Who is right?   Who knows?

All I can say is that the Tea Party activism was a surprise to me.  In the winter of 2009 I experienced the Republican/conservative coalition preparing to hunker down, ready to compromise as necessary with a popular new president and his agenda.  I think the "Republican establishment" was initially taken by surprise and confused by the Tea Party, and also worried that Tea Party extremism might compromise their ability to appeal to the moderate middle.

Yes, but what about the Koch brothers?  Yeah, well what about George Soros?

It makes good left-wing copy to conjure up a movement organized by the Koch brothers, but if you want reality, not a conspiracy theory, you have to recognize that the Koch brothers have been funding libertarian think tanks for decades, and were probably taken by surprise as much as anyone.  But once the Tea Party emerged, they were glad to help and organize.  Hey that's politics.

But what about the Occupy Wall Street crowd?  How close are they to the liberal establishment, and more significant, how close to the Obama campaign?

My guess is: a lot closer than anyone is letting on.  It's curious, isn't it, that the Occupy Wall Street demonstrations started just after the president committed to a class warfare campaign with a jobs bill that was designed to be indigestible to Republicans.

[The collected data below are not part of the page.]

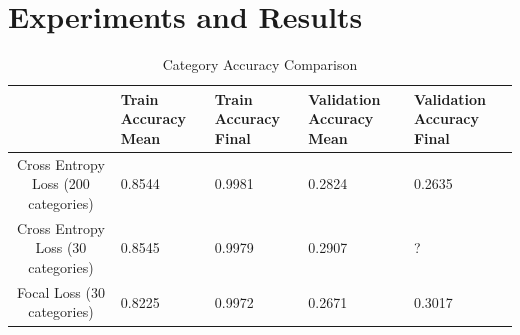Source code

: \documentclass[10pt,twocolumn,letterpaper]{article}
\begin{document}
\section{Experiments and Results}
\begin{table}
\begin{center}
\begin{tabular}{|c|l|l|l|l|}
\hline
 & Train Accuracy Mean & Train Accuracy Final & Validation Accuracy Mean & Validation Accuracy Final \\
\hline\hline
Cross Entropy Loss (200 categories) & 0.8544 & 0.9981 & 0.2824 & 0.2635 \\
Cross Entropy Loss (30 categories) & 0.8545 & 0.9979 & 0.2907 & ? \\
Focal Loss (30 categories) & 0.8225 & 0.9972 & 0.2671 & 0.3017 \\
\hline
\end{tabular}
\end{center}
\caption{Category Accuracy Comparison}
\label{tab:accuracy}
\end{table}
\end{document}
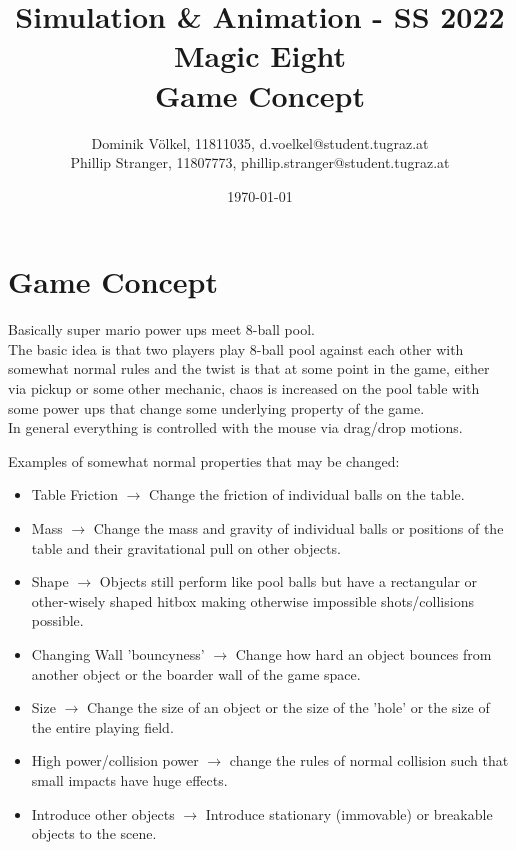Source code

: \documentclass{article}
\title{	
	\large Simulation \& Animation - SS 2022\\
	\Huge{Magic Eight}\\
	\huge{Game Concept}
}
\author{\parbox{\textwidth}{\centering
	Dominik V\"olkel, 11811035, d.voelkel@student.tugraz.at\\%
	Phillip Stranger, 11807773, phillip.stranger@student.tugraz.at\\%
}}
\date{\today}
\begin{document}
\maketitle

\section{Game Concept}

Basically super mario power ups meet 8-ball pool.\\
The basic idea is that two players play 8-ball pool against each other with somewhat normal rules and the twist is that at some point in the game, either via pickup or some other mechanic, chaos is increased on the pool table with some power ups that change some underlying property of the game. \\

In general everything is controlled with the mouse via drag/drop motions.

Examples of somewhat normal properties that may be changed:

\begin{itemize}
	\item Table Friction $\rightarrow$ Change the friction of individual balls on the table.
	\item Mass $\rightarrow$ Change the mass and gravity of individual balls or positions of the table and their gravitational pull on other objects.
	\item Shape $\rightarrow$ Objects still perform like pool balls but have a rectangular or other-wisely shaped hitbox making otherwise impossible shots/collisions possible.
	\item Changing Wall 'bouncyness' $\rightarrow$ Change how hard an object bounces from another object or the boarder wall of the game space.
	\item Size $\rightarrow$ Change the size of an object or the size of the 'hole' or the size of the entire playing field.
	\item High power/collision power $\rightarrow$ change the rules of normal collision such that small impacts have huge effects.
	\item Introduce other objects  $\rightarrow$ Introduce stationary (immovable) or breakable objects to the scene.
\end{itemize}
\end{document}
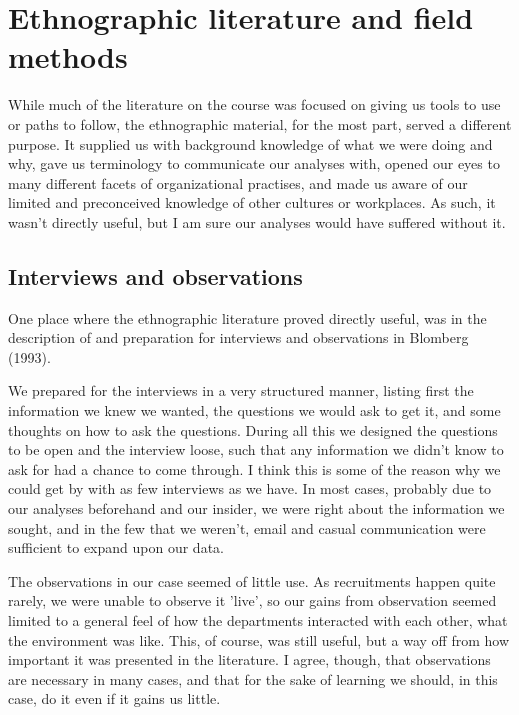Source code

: \section{Ethnographic literature and field methods}
While much of the literature on the course was focused on giving us tools to use or paths to follow, the ethnographic material, for the most part, served a different purpose.
It supplied us with background knowledge of what we were doing and why, gave us terminology to communicate our analyses with, opened our eyes to many different facets of organizational practises, and made us aware of our limited and preconceived knowledge of other cultures or workplaces.
As such, it wasn't directly useful, but I am sure our analyses would have suffered without it.

\subsection{Interviews and observations}
One place where the ethnographic literature proved directly useful, was in the description of and preparation for interviews and observations in Blomberg (1993).

We prepared for the interviews in a very structured manner, listing first the information we knew we wanted, the questions we would ask to get it, and some thoughts on how to ask the questions.
During all this we designed the questions to be open and the interview loose, such that any information we didn't know to ask for had a chance to come through.
I think this is some of the reason why we could get by with as few interviews as we have. 
In most cases, probably due to our analyses beforehand and our insider, we were right about the information we sought, and in the few that we weren't, email and casual communication were sufficient to expand upon our data.

The observations in our case seemed of little use.
As recruitments happen quite rarely, we were unable to observe it 'live', so our gains from observation seemed limited to a general feel of how the departments interacted with each other, what the environment was like.
This, of course, was still useful, but a way off from how important it was presented in the literature.
I agree, though, that observations are necessary in many cases, and that for the sake of learning we should, in this case, do it even if it gains us little.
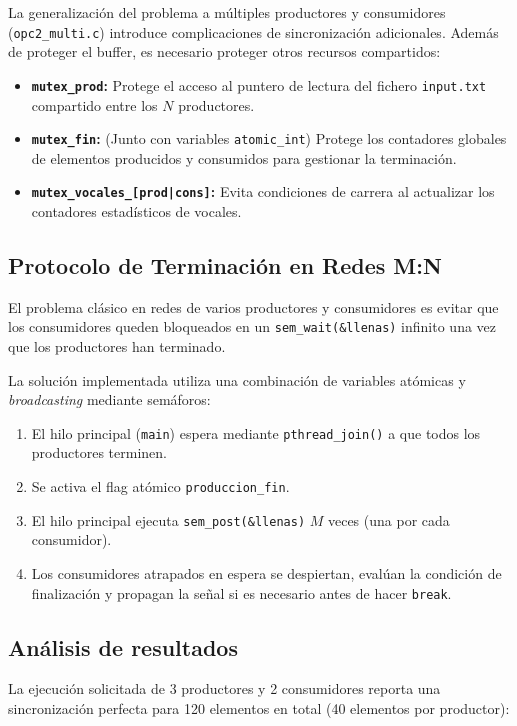 \documentclass[a4paper, 12pt]{article}
\newcommand{\ic}[1]{\texttt{#1}}
\begin{document}
La generalización del problema a múltiples productores y consumidores (\ic{opc2\_multi.c}) introduce complicaciones de sincronización adicionales. Además de proteger el buffer, es necesario proteger otros recursos compartidos:

\begin{itemize}
    \item \textbf{\ic{mutex\_prod}:} Protege el acceso al puntero de lectura del fichero \ic{input.txt} compartido entre los $N$ productores.
    \item \textbf{\ic{mutex\_fin}:} (Junto con variables \ic{atomic\_int}) Protege los contadores globales de elementos producidos y consumidos para gestionar la terminación.
    \item \textbf{\ic{mutex\_vocales\_[prod|cons]}:} Evita condiciones de carrera al actualizar los contadores estadísticos de vocales.
\end{itemize}

\subsection{Protocolo de Terminación en Redes M:N}

El problema clásico en redes de varios productores y consumidores es evitar que los consumidores queden bloqueados en un \ic{sem\_wait(\&llenas)} infinito una vez que los productores han terminado.

La solución implementada utiliza una combinación de variables atómicas y \emph{broadcasting} mediante semáforos:
\begin{enumerate}
    \item El hilo principal (\ic{main}) espera mediante \ic{pthread\_join()} a que todos los productores terminen.
    \item Se activa el flag atómico \ic{produccion\_fin}.
    \item El hilo principal ejecuta \ic{sem\_post(\&llenas)} $M$ veces (una por cada consumidor).
    \item Los consumidores atrapados en espera se despiertan, evalúan la condición de finalización y propagan la señal si es necesario antes de hacer \ic{break}.
\end{enumerate}

\subsection{Análisis de resultados}

La ejecución solicitada de 3 productores y 2 consumidores reporta una sincronización perfecta para 120 elementos en total (40 elementos por productor):
\end{document}
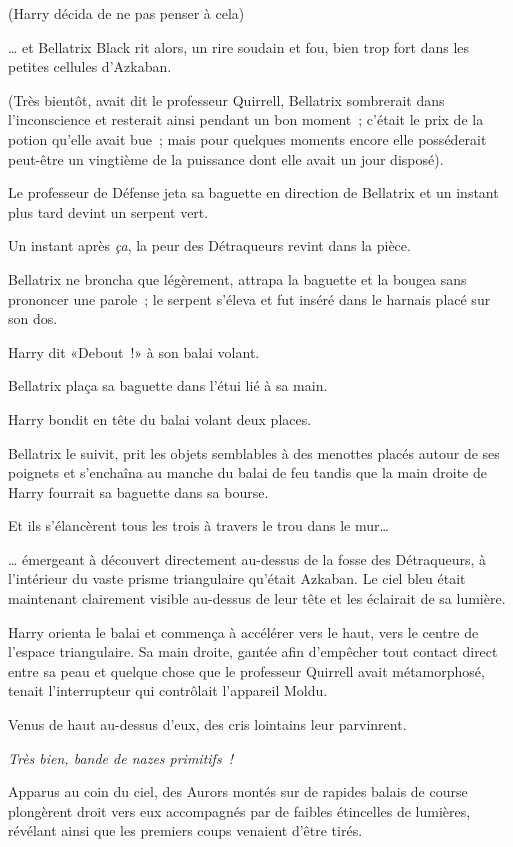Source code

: (Harry décida de ne pas penser à cela)

… et Bellatrix Black rit alors, un rire soudain et fou, bien trop fort dans les petites cellules d'Azkaban.

(Très bientôt, avait dit le professeur Quirrell, Bellatrix sombrerait dans l'inconscience et resterait ainsi pendant un bon moment~; c'était le prix de la potion qu'elle avait bue~; mais pour quelques moments encore elle posséderait peut-être un vingtième de la puissance dont elle avait un jour disposé).

Le professeur de Défense jeta sa baguette en direction de Bellatrix et un instant plus tard devint un serpent vert.

Un instant après \emph{ça}, la peur des Détraqueurs revint dans la pièce.

Bellatrix ne broncha que légèrement, attrapa la baguette et la bougea sans prononcer une parole~; le serpent s'éleva et fut inséré dans le harnais placé sur son dos.

Harry dit «Debout~!» à son balai volant.

Bellatrix plaça sa baguette dans l'étui lié à sa main.

Harry bondit en tête du balai volant deux places.

Bellatrix le suivit, prit les objets semblables à des menottes placés autour de ses poignets et s'enchaîna au manche du balai de feu tandis que la main droite de Harry fourrait sa baguette dans sa bourse.

Et ils s'élancèrent tous les trois à travers le trou dans le mur…

… émergeant à découvert directement au-dessus de la fosse des Détraqueurs, à l'intérieur du vaste prisme triangulaire qu'était Azkaban. Le ciel bleu était maintenant clairement visible au-dessus de leur tête et les éclairait de sa lumière.

Harry orienta le balai et commença à accélérer vers le haut, vers le centre de l'espace triangulaire. Sa main droite, gantée afin d'empêcher tout contact direct entre sa peau et quelque chose que le professeur Quirrell avait métamorphosé, tenait l'interrupteur qui contrôlait l'appareil Moldu.

Venus de haut au-dessus d'eux, des cris lointains leur parvinrent.

\emph{Très bien, bande de nazes primitifs~!}

Apparus au coin du ciel, des Aurors montés sur de rapides balais de course plongèrent droit vers eux accompagnés par de faibles étincelles de lumières, révélant ainsi que les premiers coups venaient d'être tirés.

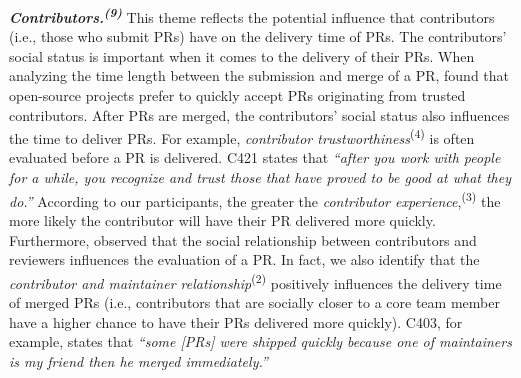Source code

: \vspace{0.6mm}
\noindent\textit{\textbf{Contributors.\textsuperscript{(9)}}} This theme reflects the potential influence that contributors (i.e., those who submit PRs) have on the delivery time of PRs. The contributors' social status is important when it comes to the delivery of their PRs. When analyzing the time length between the submission and merge of a PR, \cite{Yu2016-cy} found that open-source projects prefer to quickly accept PRs originating from trusted contributors. After PRs are merged, the contributors' social status also influences the time to deliver PRs. For example, \textit{contributor trustworthiness}\textsuperscript{(4)} is often evaluated before a PR is delivered. C421 states that \textit{``after you work with people for a while, you recognize and trust those that have proved to be good at what they do.''} According to our participants, the greater the \textit{contributor experience},\textsuperscript{(3)} the more likely the contributor will have their PR delivered more quickly. 
Furthermore, \cite{soares2018factors} observed that the social relationship between contributors and reviewers influences the evaluation of a PR. In fact, we also identify that the \textit{contributor and maintainer relationship}\textsuperscript{(2)} positively influences the delivery time of merged PRs (i.e., contributors that are socially closer to a core team member have a higher chance to have their PRs delivered more quickly). C403, for example, states that \textit{``some [PRs] were shipped quickly because one of maintainers is my friend then he merged immediately.''}

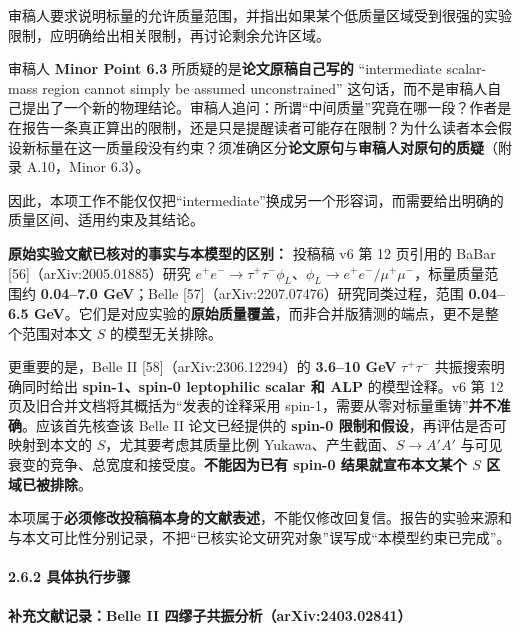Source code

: \documentclass[
]{article}
\begin{document}
审稿人要求说明标量的允许质量范围，并指出如果某个低质量区域受到很强的实验限制，应明确给出相关限制，再讨论剩余允许区域。

审稿人 \textbf{Minor Point 6.3} 所质疑的是\textbf{论文原稿自己写的}
``intermediate scalar-mass region cannot simply be assumed
unconstrained''
这句话，而不是审稿人自己提出了一个新的物理结论。审稿人追问：所谓``中间质量''究竟在哪一段？作者是在报告一条真正算出的限制，还是只是提醒读者可能存在限制？为什么读者本会假设新标量在这一质量段没有约束？须准确区分\textbf{论文原句}与\textbf{审稿人对原句的质疑}（附录
A.10，Minor 6.3）。

因此，本项工作不能仅仅把``intermediate''换成另一个形容词，而需要给出明确的质量区间、适用约束及其结论。

\textbf{原始实验文献已核对的事实与本模型的区别：} 投稿稿 v6 第 12
页引用的 BaBar {[}56{]}（arXiv:2005.01885）研究
\(e^+e^-\to\tau^+\tau^-\phi_L\)、\(\phi_L\to e^+e^-/\mu^+\mu^-\)，标量质量范围约
\textbf{0.04--7.0 GeV}；Belle
{[}57{]}（arXiv:2207.07476）研究同类过程，范围 \textbf{0.04--6.5
GeV}。它们是对应实验的\textbf{原始质量覆盖}，而非合并版猜测的端点，更不是整个范围对本文
\(S\) 的模型无关排除。

更重要的是，Belle II {[}58{]}（arXiv:2306.12294）的 \textbf{3.6--10 GeV}
\(\tau^+\tau^-\) 共振搜索明确同时给出 \textbf{spin-1、spin-0 leptophilic
scalar 和 ALP} 的模型诠释。v6 第 12
页及旧合并文档将其概括为``发表的诠释采用
spin-1，需要从零对标量重铸''\textbf{并不准确}。应该首先核查该 Belle II
论文已经提供的 \textbf{spin-0 限制和假设}，再评估是否可映射到本文的
\(S\)，尤其要考虑其质量比例 Yukawa、产生截面、\(S\to A'A'\)
与可见衰变的竞争、总宽度和接受度。\textbf{不能因为已有 spin-0
结果就宣布本文某个 \(S\) 区域已被排除}。

本项属于\textbf{必须修改投稿稿本身的文献表述}，不能仅修改回复信。报告的实验来源和与本文可比性分别记录，不把``已核实论文研究对象''误写成``本模型约束已完成''。

\paragraph{2.6.2
具体执行步骤}\label{ux5177ux4f53ux6267ux884cux6b65ux9aa4}

\paragraph{补充文献记录：Belle II
四缪子共振分析（arXiv:2403.02841）}\label{ux8865ux5145ux6587ux732eux8bb0ux5f55belle-ii-ux56dbux7f2aux5b50ux5171ux632fux5206ux6790arxiv2403.02841}
\end{document}
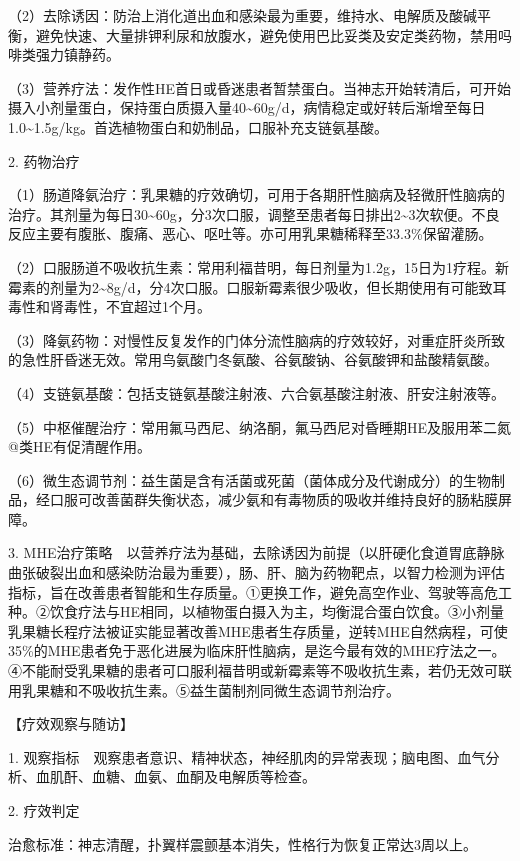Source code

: （2）去除诱因：防治上消化道出血和感染最为重要，维持水、电解质及酸碱平衡，避免快速、大量排钾利尿和放腹水，避免使用巴比妥类及安定类药物，禁用吗啡类强力镇静药。

（3）营养疗法：发作性HE首日或昏迷患者暂禁蛋白。当神志开始转清后，可开始摄入小剂量蛋白，保持蛋白质摄入量40\textasciitilde{}60g/d，病情稳定或好转后渐增至每日1.0\textasciitilde{}1.5g/kg。首选植物蛋白和奶制品，口服补充支链氨基酸。

2. 药物治疗

（1）肠道降氨治疗：乳果糖的疗效确切，可用于各期肝性脑病及轻微肝性脑病的治疗。其剂量为每日30\textasciitilde{}60g，分3次口服，调整至患者每日排出2\textasciitilde{}3次软便。不良反应主要有腹胀、腹痛、恶心、呕吐等。亦可用乳果糖稀释至33.3\%保留灌肠。

（2）口服肠道不吸收抗生素：常用利福昔明，每日剂量为1.2g，15日为1疗程。新霉素的剂量为2\textasciitilde{}8g/d，分4次口服。口服新霉素很少吸收，但长期使用有可能致耳毒性和肾毒性，不宜超过1个月。

（3）降氨药物：对慢性反复发作的门体分流性脑病的疗效较好，对重症肝炎所致的急性肝昏迷无效。常用鸟氨酸门冬氨酸、谷氨酸钠、谷氨酸钾和盐酸精氨酸。

（4）支链氨基酸：包括支链氨基酸注射液、六合氨基酸注射液、肝安注射液等。

（5）中枢催醒治疗：常用氟马西尼、纳洛酮，氟马西尼对昏睡期HE及服用苯二氮@类HE有促清醒作用。

（6）微生态调节剂：益生菌是含有活菌或死菌（菌体成分及代谢成分）的生物制品，经口服可改善菌群失衡状态，减少氨和有毒物质的吸收并维持良好的肠粘膜屏障。

3.
MHE治疗策略　以营养疗法为基础，去除诱因为前提（以肝硬化食道胃底静脉曲张破裂出血和感染防治最为重要），肠、肝、脑为药物靶点，以智力检测为评估指标，旨在改善患者智能和生存质量。①更换工作，避免高空作业、驾驶等高危工种。②饮食疗法与HE相同，以植物蛋白摄入为主，均衡混合蛋白饮食。③小剂量乳果糖长程疗法被证实能显著改善MHE患者生存质量，逆转MHE自然病程，可使35\%的MHE患者免于恶化进展为临床肝性脑病，是迄今最有效的MHE疗法之一。④不能耐受乳果糖的患者可口服利福昔明或新霉素等不吸收抗生素，若仍无效可联用乳果糖和不吸收抗生素。⑤益生菌制剂同微生态调节剂治疗。

【疗效观察与随访】

1.
观察指标　观察患者意识、精神状态，神经肌肉的异常表现；脑电图、血气分析、血肌酐、血糖、血氨、血酮及电解质等检查。

2. 疗效判定

治愈标准：神志清醒，扑翼样震颤基本消失，性格行为恢复正常达3周以上。

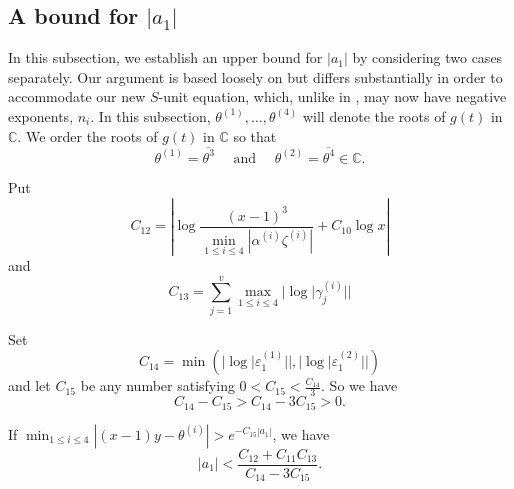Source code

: 
\subsection{A bound for $|a_1|$}

In this subsection, we establish an upper bound for $|a_1|$ by considering two cases separately. Our argument is based loosely on \cite{TW3} but differs substantially in order to accommodate our new $S$-unit equation, which, unlike in \cite{TW3}, may now have negative exponents, $n_i$. In this subsection, $\theta^{(1)}, \dots, \theta^{(4)}$ will denote the roots of $g(t)$ in $\mathbb{C}$. We order the roots of $g(t)$ in $\mathbb{C}$ so that
\[\theta^{(1)} = \overline{\theta^{3}} \quad \text{ and } \quad \theta^{(2)} = \overline{\theta^{4}} \in \mathbb{C}.\]



Put
\[C_{12} = \left|\log \frac{(x-1)^3}{\displaystyle \min_{1\leq i \leq 4} |\alpha^{(i)}\zeta^{(i)}|} + C_{10} \log{x}\right|\]
and 
\[C_{13} = \sum_{j = 1}^v \max_{1\leq i \leq 4} |\log|\gamma_j^{(i)}||\]


Set 
\[C_{14} = \min \left( |\log|\varepsilon_1^{(1)}||, |\log|\varepsilon_1^{(2)}||\right)\]
and let $C_{15}$ be any number satisfying $0 < C_{15} < \frac{C_{14}}{3}$.
So we have 
\[C_{14} - C_{15} > C_{14} - 3C_{15} > 0.\]

\begin{lemma}
If $\displaystyle \min_{1\leq i \leq 4}|(x-1)y-\theta^{(i)}| > e^{-C_{15}|a_1|}$, we have
\[|a_1|<  \frac{C_{12} + C_{11}C_{13}}{C_{14} - 3C_{15}} .\]
\end{lemma}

I'm not arguing for a conspiracy here.  Its just that the relations among the various groups on the left are a lot closer than on the right.  It starts right with the notion that on the left politics is everything, and that the whole point of politics is to mobilize the marginalized and raise their consciousness with organizing.   That's the point of the president's brief internship as a "community organizer."

The bigger question is whether all this street activism will work?  That remains to be seen.  On the right we tend to believe that left-wing street activism is all about the sacred rituals of the "over" part of the over-under coalition we know as the Democratic Party.  Our liberal friends see themselves as altruistic and idealistic leaders of the marginalized and the exploited.  They do not stop to ask whether their enlistment of the poor into their political army is not a mere cynical exploitation of the poor to prop up liberal power.

What does the American people want?  Ask me in December 2012.